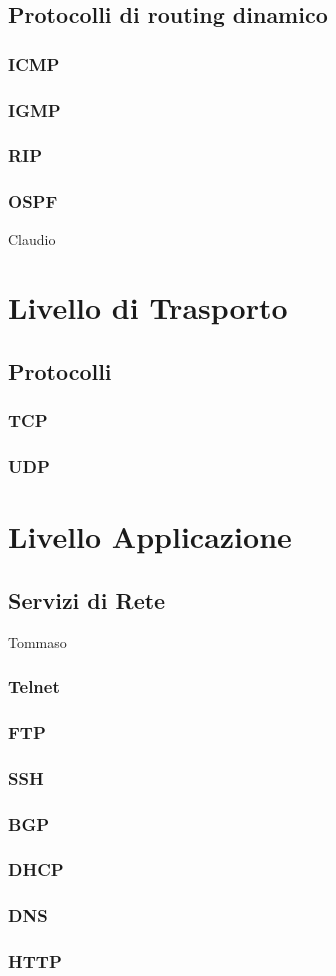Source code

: \documentclass[a4paper,11pt]{paper}
\begin{document}
\subsection{Protocolli di routing dinamico}
\subsubsection{ICMP}
\subsubsection{IGMP}
\subsubsection{RIP}
\subsubsection{OSPF}


Claudio
\newpage
\section{Livello di Trasporto}
\subsection{Protocolli}
\subsubsection{TCP}
\subsubsection{UDP}
\newpage

\section{Livello Applicazione}
\subsection{Servizi di Rete}
Tommaso
\subsubsection{Telnet}
\subsubsection{FTP}
\subsubsection{SSH}
\subsubsection{BGP}
\subsubsection{DHCP}
\subsubsection{DNS}
\subsubsection{HTTP}
\end{document}
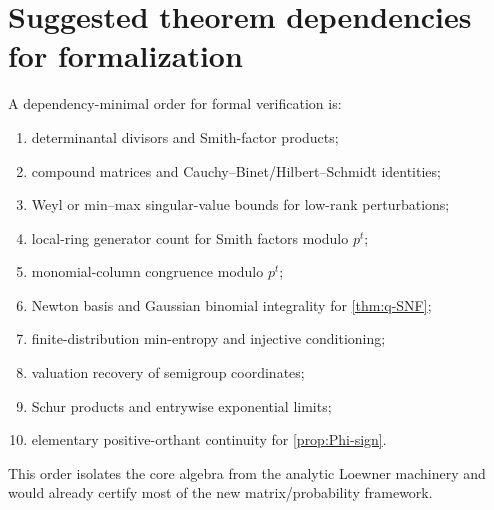 \documentclass[11pt,oneside]{article}
\theoremstyle{definition}
\theoremstyle{remark}
\begin{document}
\section{Suggested theorem dependencies for formalization}
\label{app:formalization}

A dependency-minimal order for formal verification is:
\begin{enumerate}
\item determinantal divisors and Smith-factor products;
\item compound matrices and Cauchy--Binet/Hilbert--Schmidt identities;
\item Weyl or min--max singular-value bounds for low-rank perturbations;
\item local-ring generator count for Smith factors modulo $p^t$;
\item monomial-column congruence modulo $p^t$;
\item Newton basis and Gaussian binomial integrality for \cref{thm:q-SNF};
\item finite-distribution min-entropy and injective conditioning;
\item valuation recovery of semigroup coordinates;
\item Schur products and entrywise exponential limits;
\item elementary positive-orthant continuity for \cref{prop:Phi-sign}.
\end{enumerate}
This order isolates the core algebra from the analytic Loewner machinery and would already certify most of the new matrix/probability framework.
\end{document}
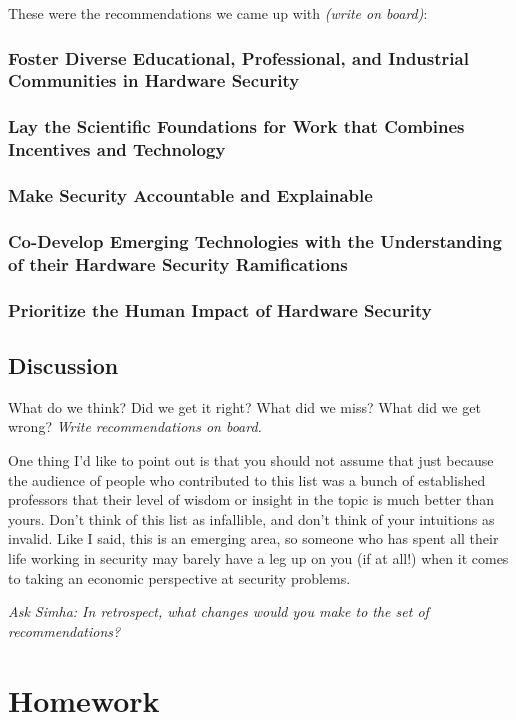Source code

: \documentclass[11pt]{article}
\begin{document}
These were the recommendations we came up with {\it (write on board)}:

\subsubsection{Foster Diverse Educational, Professional, and Industrial Communities in Hardware Security}

\subsubsection{Lay the Scientific Foundations for Work that Combines Incentives and Technology}

\subsubsection{ Make Security Accountable and Explainable}

\subsubsection{Co-Develop Emerging Technologies with the Understanding of their Hardware Security Ramifications}

\subsubsection{Prioritize the Human Impact of Hardware Security}

\subsection{Discussion}

What do we think? Did we get it right? What did we miss? What did we get wrong? {\it Write recommendations on board.}

One thing I'd like to point out is that you should not assume that just because the audience of people who contributed to this list was a bunch of established professors that their level of wisdom or insight in the topic is much better than yours. Don't think of this list as infallible, and don't think of your intuitions as invalid. Like I said, this is an emerging area, so someone who has spent all their life working in security may barely have a leg up on you (if at all!) when it comes to taking an economic perspective at security problems. 

{\it Ask Simha: In retrospect, what changes would you make to the set of recommendations?}


\section{Homework}
\end{document}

PROBLEM TO WORK ON »
Where does the string "board" occur in the listing above? Return every line that contains it.

ANSWER FOR THE TASK »
These were the recommendations we came up with {\it (write on board)}:
What do we think? Did we get it right? What did we miss? What did we get wrong? {\it Write recommendations on board.}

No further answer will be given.